WLYD (93.5 FM) is a radio station broadcasting a country music format. Licensed to Chandler, Indiana, United States, the station serves the Evansville area. The station is currently owned by Midwest Communications, Inc. and features programming from Westwood One.

History
The then-WJPS-FM broadcast an oldies format until February 2005, when South Central, looking to capitalize on Regent Broadcasting's change of WYNG 94.9 to Sports Talk under ESPN Radio, converted the station to a country format, and changed the call letters to WLFW.

The staff is Tommy Mason (Morning Show Personality), Kim Kavanaw (Midday Personality), Rusty James (station Program Director and is heard afternoons), and in the evenings the station airs CMT Radio Live with Cody Alan.
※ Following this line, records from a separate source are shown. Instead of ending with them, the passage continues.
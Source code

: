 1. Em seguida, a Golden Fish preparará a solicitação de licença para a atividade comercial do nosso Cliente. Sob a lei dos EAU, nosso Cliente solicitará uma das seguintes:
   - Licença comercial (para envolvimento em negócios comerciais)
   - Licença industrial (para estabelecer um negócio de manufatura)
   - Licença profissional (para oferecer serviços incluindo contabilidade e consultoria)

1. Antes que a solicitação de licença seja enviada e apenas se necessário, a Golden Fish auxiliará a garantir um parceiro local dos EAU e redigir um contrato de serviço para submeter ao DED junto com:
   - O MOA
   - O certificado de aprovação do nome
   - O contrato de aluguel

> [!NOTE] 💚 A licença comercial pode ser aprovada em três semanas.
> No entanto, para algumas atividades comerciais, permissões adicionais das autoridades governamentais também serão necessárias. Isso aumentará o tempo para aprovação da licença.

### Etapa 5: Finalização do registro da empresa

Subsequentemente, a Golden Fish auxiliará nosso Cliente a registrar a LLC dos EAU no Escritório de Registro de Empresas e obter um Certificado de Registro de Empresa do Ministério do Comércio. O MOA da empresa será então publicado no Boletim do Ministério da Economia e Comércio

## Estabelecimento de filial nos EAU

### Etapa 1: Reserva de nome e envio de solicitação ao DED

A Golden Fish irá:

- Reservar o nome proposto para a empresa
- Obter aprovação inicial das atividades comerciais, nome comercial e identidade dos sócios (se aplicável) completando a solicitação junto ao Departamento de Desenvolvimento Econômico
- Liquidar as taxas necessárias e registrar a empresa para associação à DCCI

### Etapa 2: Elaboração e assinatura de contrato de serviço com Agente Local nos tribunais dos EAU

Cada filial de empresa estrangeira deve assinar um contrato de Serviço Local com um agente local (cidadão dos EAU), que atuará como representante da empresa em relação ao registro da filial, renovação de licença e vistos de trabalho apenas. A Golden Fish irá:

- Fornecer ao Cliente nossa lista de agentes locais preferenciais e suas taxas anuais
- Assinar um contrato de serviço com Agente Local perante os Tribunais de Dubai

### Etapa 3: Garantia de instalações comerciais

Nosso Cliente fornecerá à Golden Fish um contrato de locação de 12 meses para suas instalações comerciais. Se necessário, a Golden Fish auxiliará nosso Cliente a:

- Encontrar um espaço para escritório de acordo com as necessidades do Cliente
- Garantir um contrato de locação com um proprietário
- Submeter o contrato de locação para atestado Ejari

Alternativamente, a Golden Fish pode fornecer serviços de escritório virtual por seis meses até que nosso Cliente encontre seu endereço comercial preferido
It was announced on May 28, 2014, that Midwest Communications would purchase 9 of the 10 Stations owned by South Central Communications. The purchase included the Evansville Cluster: WLFW, along with Sister Stations WABX, WIKY-FM & WSTO. With this purchase, Midwest Communications would expand its portfolio of stations to Evansville, Knoxville and Nashville. The sale was finalized on September 2, 2014, at a price of $72 million.

On January 26, 2015, WLFW changed their format to classic country, branded as "93.5 Duke FM".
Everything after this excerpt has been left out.